Vint un moment où quelques oraciles se faufilèrent entre tous les autres, proposant à chacun un peu d’une substance qu’ils transportaient dans des petits bocaux de terre cuite. La scientiste faillit prendre une pincée dans celui que lui tendit une Eriane souriante, puis qu’un étau d’Acier se referma sur son poignet et l’en éloigna.

« Ce serait tomber bien bas, Eriane, articula Sòrkat avec une nuance de menace et une de mépris.

— Qui, ici, sera jamais trop haut ? »

Ce devait être la drogue principale, se dit la scientiste en renonçant à interpréter ce dialogue de sourds. Sòrkat confirma d’un hochement de tête, lui-même plongeant une main un peu hésitante dans le pot. Forcément, s’il se rappelait la première fois qu’il avait subi la Cérémonie. Maintenant qu’elle était avertie, Margar pouvait réagir comme aux feuforêves : elle laissa traîner son regard sur l’assemblée éclairée de rouge et repéra une poignée d’enfants. Certains la main dans un pot, d’autre soigneusement tenus à l’écart, et d’autres, depuis la lisière du rassemblement, se levant en titubant et s’éclipsant dans la nuit. Leur confusion visible fit de la peine à la scientiste, qui ne put s’empêcher de noter le contraste avec ces défis athlétiques trop rapide pour son esprit fatigué.

Elle observa.

Mais les oraciles ne se firent pas moins cryptiques au fur et à mesure que la nuit se faisait plus brumeuse. Au contraire : ils observaient des silences immobiles, alors que leur attitude trahissait une fébrilité sans bornes au point de déborder d’eux.

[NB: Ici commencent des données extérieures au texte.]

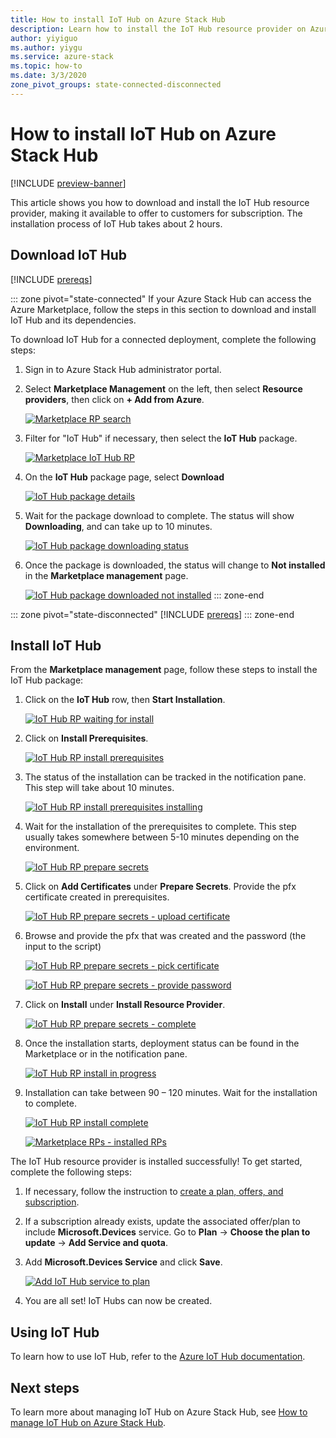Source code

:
 ```yaml
---
title: How to install IoT Hub on Azure Stack Hub
description: Learn how to install the IoT Hub resource provider on Azure Stack Hub.
author: yiyiguo
ms.author: yiygu
ms.service: azure-stack
ms.topic: how-to
ms.date: 3/3/2020 
zone_pivot_groups: state-connected-disconnected
---
```


# How to install IoT Hub on Azure Stack Hub

[!INCLUDE [preview-banner](../includes/iot-hub-preview.md)]

This article shows you how to download and install the IoT Hub resource provider, making it available to offer to customers for subscription. The installation process of IoT Hub takes about 2 hours.

## Download IoT Hub

[!INCLUDE [prereqs](../includes/resource-provider-va-package-download-common.md)]

<!-- ### Connected Scenario -->
::: zone pivot="state-connected"
If your Azure Stack Hub can access the Azure Marketplace, follow the steps in this section to download and install IoT Hub and its dependencies. 

To download IoT Hub for a connected deployment, complete the following steps:

1. Sign in to Azure Stack Hub administrator portal. 
2. Select **Marketplace Management** on the left, then select **Resource providers**, then click on **+ Add from Azure**.

    [![Marketplace RP search](media/iot-hub-rp-install/marketplace-rp-add-from-azure.png)](media/iot-hub-rp-install/marketplace-rp-add-from-azure.png#lightbox)

3. Filter for "IoT Hub" if necessary, then select the **IoT Hub** package.

    [![Marketplace IoT Hub RP](../operator/media/iot-hub-rp-install/download1.png)](../operator/media/iot-hub-rp-install/download1.png#lightbox)

4. On the **IoT Hub** package page, select **Download**

    [![IoT Hub package details](../operator/media/iot-hub-rp-install/download2.png)](../operator/media/iot-hub-rp-install/download2.png#lightbox)

5. Wait for the package download to complete. The status will show **Downloading**, and can take up to 10 minutes.

    [![IoT Hub package downloading status](../operator/media/iot-hub-rp-install/download3.png)](../operator/media/iot-hub-rp-install/download3.png#lightbox)

6. Once the package is downloaded, the status will change to **Not installed** in the **Marketplace management** page.

    [![IoT Hub package downloaded not installed](../operator/media/iot-hub-rp-install/download4.png)](../operator/media/iot-hub-rp-install/download4.png#lightbox)
::: zone-end

<!-- ### Disconnected or partially connected scenario -->
::: zone pivot="state-disconnected"
[!INCLUDE [prereqs](../includes/resource-provider-va-package-download-disconnected.md)]
::: zone-end

## Install IoT Hub

From the **Marketplace management** page, follow these steps to install the IoT Hub package:

1. Click on the **IoT Hub** row, then **Start Installation**.

    [![IoT Hub RP waiting for install](../operator/media/iot-hub-rp-install/install1.png)](../operator/media/iot-hub-rp-install/install1.png#lightbox)

2. Click on **Install Prerequisites**.

    [![IoT Hub RP install prerequisites](../operator/media/iot-hub-rp-install/install2.png)](../operator/media/iot-hub-rp-install/install2.png#lightbox)

3. The status of the installation can be tracked in the notification pane. This step will take about 10 minutes.

    [![IoT Hub RP install prerequisites installing](../operator/media/iot-hub-rp-install/install3.png)](../operator/media/iot-hub-rp-install/install3.png#lightbox)

4. Wait for the installation of the prerequisites to complete. This step usually takes somewhere between 5-10 minutes depending on the environment.

    [![IoT Hub RP prepare secrets](../operator/media/iot-hub-rp-install/install4.png)](../operator/media/iot-hub-rp-install/install4.png#lightbox)

5. Click on **Add Certificates** under **Prepare Secrets**. Provide the pfx certificate created in prerequisites.

    [![IoT Hub RP prepare secrets - upload certificate](../operator/media/iot-hub-rp-install/install5.png)](../operator/media/iot-hub-rp-install/install5.png#lightbox)

6. Browse and provide the pfx that was created and the password (the input to the script)

    [![IoT Hub RP prepare secrets - pick certificate](../operator/media/iot-hub-rp-install/install6.png)](../operator/media/iot-hub-rp-install/install6.png#lightbox)

    [![IoT Hub RP prepare secrets - provide password](../operator/media/iot-hub-rp-install/install61.png)](../operator/media/iot-hub-rp-install/install61.png#lightbox)

7. Click on **Install** under **Install Resource Provider**.

    [![IoT Hub RP prepare secrets - complete](../operator/media/iot-hub-rp-install/install7.png)](../operator/media/iot-hub-rp-install/install7.png#lightbox)

8. Once the installation starts, deployment status can be found in the Marketplace or in the notification pane.

    [![IoT Hub RP install in progress](../operator/media/iot-hub-rp-install/install8.png)](../operator/media/iot-hub-rp-install/install8.png#lightbox)

9. Installation can take between 90 – 120 minutes. Wait for the installation to complete.

    [![IoT Hub RP install complete](../operator/media/iot-hub-rp-install/install91.png)](../operator/media/iot-hub-rp-install/install91.png#lightbox)

    [![Marketplace RPs - installed RPs](../operator/media/iot-hub-rp-install/install92.png)](../operator/media/iot-hub-rp-install/install92.png#lightbox)

The IoT Hub resource provider is installed successfully! To get started, complete the following steps:

1. If necessary, follow the instruction to [create a plan, offers, and subscription](./service-plan-offer-subscription-overview.md).

2. If a subscription already exists, update the associated offer/plan to include **Microsoft.Devices** service. Go to **Plan** -> **Choose the plan to update** -> **Add Service and quota**.

3. Add **Microsoft.Devices Service** and click **Save**.

    [![Add IoT Hub service to plan](../operator/media/iot-hub-rp-install/pd2.png)](../operator/media/iot-hub-rp-install/pd2.png#lightbox)

4. You are all set! IoT Hubs can now be created.

## Using IoT Hub

To learn how to use IoT Hub, refer to the [Azure IoT Hub documentation](/azure/iot-hub).

## Next steps

To learn more about managing IoT Hub on Azure Stack Hub, see [How to manage IoT Hub on Azure Stack Hub](iot-hub-rp-manage.md).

Margar entendit une voix qu’elle ne reconnut pas annoncer ouvert le Conseil de l’Augure, en séance exceptionnelle, et dès ce moment, les oraciles semblèrent s’exprimer plus par non-dits que par des mots ou des contes.

Ce qui devait arriver arriva : elle finit par piquer du nez et s’endormir dans son coin. D’un sommeil d’abord vague et fragile, que quelqu’un tenta de réveiller à un moment, mais il suffisait de quelques grommellements et de garder obstinément les yeux fermés pour décourager n’importe qui. Alors elle atteignit un sommeil plus profond, et on ne la dérangea plus.